── RECORDS ──
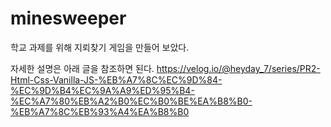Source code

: # minesweeper
학교 과제를 위해 지뢰찾기 게임을 만들어 보았다.

자세한 설명은 아래 글을 참조하면 된다.
https://velog.io/@heyday_7/series/PR2-Html-Css-Vanilla-JS-%EB%A7%8C%EC%9D%84-%EC%9D%B4%EC%9A%A9%ED%95%B4-%EC%A7%80%EB%A2%B0%EC%B0%BE%EA%B8%B0-%EB%A7%8C%EB%93%A4%EA%B8%B0
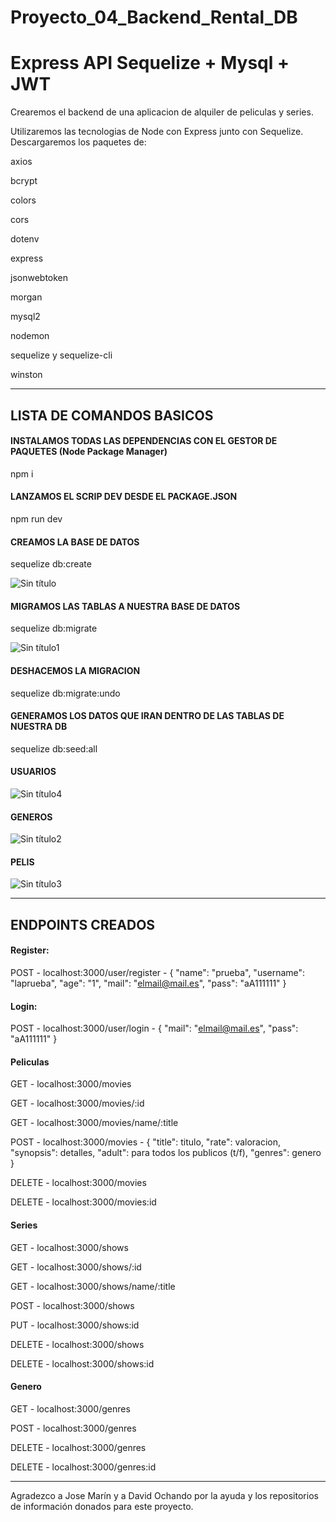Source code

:# Proyecto_04_Backend_Rental_DB
# Express API Sequelize + Mysql + JWT

Crearemos el backend de una aplicacion de alquiler de peliculas y series.

Utilizaremos las tecnologias de Node con Express junto con Sequelize.
Descargaremos los paquetes de:

  axios
  
  bcrypt
  
  colors
  
  cors
  
  dotenv
  
  express
  
  jsonwebtoken
  
  morgan
  
  mysql2
  
  nodemon
  
  sequelize y sequelize-cli
  
  winston
 
-------------------------------------------------------------------------------------------------------
## LISTA DE COMANDOS BASICOS


#### INSTALAMOS TODAS LAS DEPENDENCIAS CON EL GESTOR DE PAQUETES (Node Package Manager)
npm i

#### LANZAMOS EL SCRIP DEV DESDE EL PACKAGE.JSON
npm run dev

#### CREAMOS LA BASE DE DATOS

sequelize db:create

![Sin título](https://user-images.githubusercontent.com/109986640/202918812-132861b1-bdf5-4c23-8d3b-d8bff6ebc34e.png)

#### MIGRAMOS LAS TABLAS A NUESTRA BASE DE DATOS

sequelize db:migrate

![Sin título1](https://user-images.githubusercontent.com/109986640/202918827-728ae7f1-0cb6-43f0-8173-4c73e4570871.png)

#### DESHACEMOS LA MIGRACION
sequelize db:migrate:undo

#### GENERAMOS LOS DATOS QUE IRAN DENTRO DE LAS TABLAS DE NUESTRA DB
sequelize db:seed:all

#### USUARIOS 
![Sin título4](https://user-images.githubusercontent.com/109986640/202918850-720fbc66-e7da-4ee8-b6c9-def022875df2.png)

#### GENEROS 
![Sin título2](https://user-images.githubusercontent.com/109986640/202918840-52244494-1754-4feb-a2ec-140cf436bb33.png)

#### PELIS 
![Sin título3](https://user-images.githubusercontent.com/109986640/202918889-b6bab092-c0f7-498d-bf81-b9800a039224.png)


-------------------------------------------------------------------------------------------------------

## ENDPOINTS CREADOS 


#### Register:
POST - localhost:3000/user/register - {
  "name": "prueba",
  "username": "laprueba",
  "age": "1",
  "mail": "elmail@mail.es",
  "pass": "aA111111"
}
#### Login:
POST - localhost:3000/user/login - {
  "mail": "elmail@mail.es",
  "pass": "aA111111"
}

#### Peliculas

GET - localhost:3000/movies

GET - localhost:3000/movies/:id

GET - localhost:3000/movies/name/:title

POST - localhost:3000/movies - {
        "title": titulo,
        "rate": valoracion,
        "synopsis": detalles,
        "adult": para todos los publicos (t/f),
        "genres": genero
      }

DELETE - localhost:3000/movies

DELETE - localhost:3000/movies:id


#### Series

GET - localhost:3000/shows

GET - localhost:3000/shows/:id

GET - localhost:3000/shows/name/:title

POST - localhost:3000/shows

PUT - localhost:3000/shows:id

DELETE - localhost:3000/shows

DELETE - localhost:3000/shows:id


#### Genero

GET - localhost:3000/genres

POST - localhost:3000/genres

DELETE - localhost:3000/genres

DELETE - localhost:3000/genres:id

-------------------------------------------------------------------------------------------------------

Agradezco a Jose Marín y a David Ochando por la ayuda y los repositorios de información donados para este proyecto.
───
**EXERCISE INSTRUCTIONS**.
Only the pictures are to be left out, and all of the data must otherwise be transcribed exactly.

**REPLY TO THE EXERCISE**.
Source code

: # minesweeper
학교 과제를 위해 지뢰찾기 게임을 만들어 보았다.

자세한 설명은 아래 글을 참조하면 된다.
https://velog.io/@heyday_7/series/PR2-Html-Css-Vanilla-JS-%EB%A7%8C%EC%9D%84-%EC%9D%B4%EC%9A%A9%ED%95%B4-%EC%A7%80%EB%A2%B0%EC%B0%BE%EA%B8%B0-%EB%A7%8C%EB%93%A4%EA%B8%B0
Source code

:# Proyecto_04_Backend_Rental_DB
# Express API Sequelize + Mysql + JWT

Crearemos el backend de una aplicacion de alquiler de peliculas y series.

Utilizaremos las tecnologias de Node con Express junto con Sequelize.
Descargaremos los paquetes de:

  axios
  
  bcrypt
  
  colors
  
  cors
  
  dotenv
  
  express
  
  jsonwebtoken
  
  morgan
  
  mysql2
  
  nodemon
  
  sequelize y sequelize-cli
  
  winston
 
-------------------------------------------------------------------------------------------------------
## LISTA DE COMANDOS BASICOS


#### INSTALAMOS TODAS LAS DEPENDENCIAS CON EL GESTOR DE PAQUETES (Node Package Manager)
npm i

#### LANZAMOS EL SCRIP DEV DESDE EL PACKAGE.JSON
npm run dev

#### CREAMOS LA BASE DE DATOS

sequelize db:create

![Sin título](https://user-images.githubusercontent.com/109986640/202918812-132861b1-bdf5-4c23-8d3b-d8bff6ebc34e.png)

#### MIGRAMOS LAS TABLAS A NUESTRA BASE DE DATOS

sequelize db:migrate

![Sin título1](https://user-images.githubusercontent.com/109986640/202918827-728ae7f1-0cb6-43f0-8173-4c73e4570871.png)

#### DESHACEMOS LA MIGRACION
sequelize db:migrate:undo

#### GENERAMOS LOS DATOS QUE IRAN DENTRO DE LAS TABLAS DE NUESTRA DB
sequelize db:seed:all

#### USUARIOS 
![Sin título4](https://user-images.githubusercontent.com/109986640/202918850-720fbc66-e7da-4ee8-b6c9-def022875df2.png)

#### GENEROS 
![Sin título2](https://user-images.githubusercontent.com/109986640/202918840-52244494-1754-4feb-a2ec-140cf436bb33.png)

#### PELIS 
![Sin título3](https://user-images.githubusercontent.com/109986640/202918889-b6bab092-c0f7-498d-bf81-b9800a039224.png)


-------------------------------------------------------------------------------------------------------

## ENDPOINTS CREADOS 


#### Register:
POST - localhost:3000/user/register - {
  "name": "prueba",
  "username": "laprueba",
  "age": "1",
  "mail": "elmail@mail.es",
  "pass": "aA111111"
}
#### Login:
POST - localhost:3000/user/login - {
  "mail": "elmail@mail.es",
  "pass": "aA111111"
}

#### Peliculas

GET - localhost:3000/movies

GET - localhost:3000/movies/:id

GET - localhost:3000/movies/name/:title

POST - localhost:3000/movies - {
        "title": titulo,
        "rate": valoracion,
        "synopsis": detalles,
        "adult": para todos los publicos (t/f),
        "genres": genero
      }

DELETE - localhost:3000/movies

DELETE - localhost:3000/movies:id


#### Series

GET - localhost:3000/shows

GET - localhost:3000/shows/:id

GET - localhost:3000/shows/name/:title

POST - localhost:3000/shows

PUT - localhost:3000/shows:id

DELETE - localhost:3000/shows

DELETE - localhost:3000/shows:id


#### Genero

GET - localhost:3000/genres

POST - localhost:3000/genres

DELETE - localhost:3000/genres

DELETE - localhost:3000/genres:id

-------------------------------------------------------------------------------------------------------

Agradezco a Jose Marín y a David Ochando por la ayuda y los repositorios de información donados para este proyecto.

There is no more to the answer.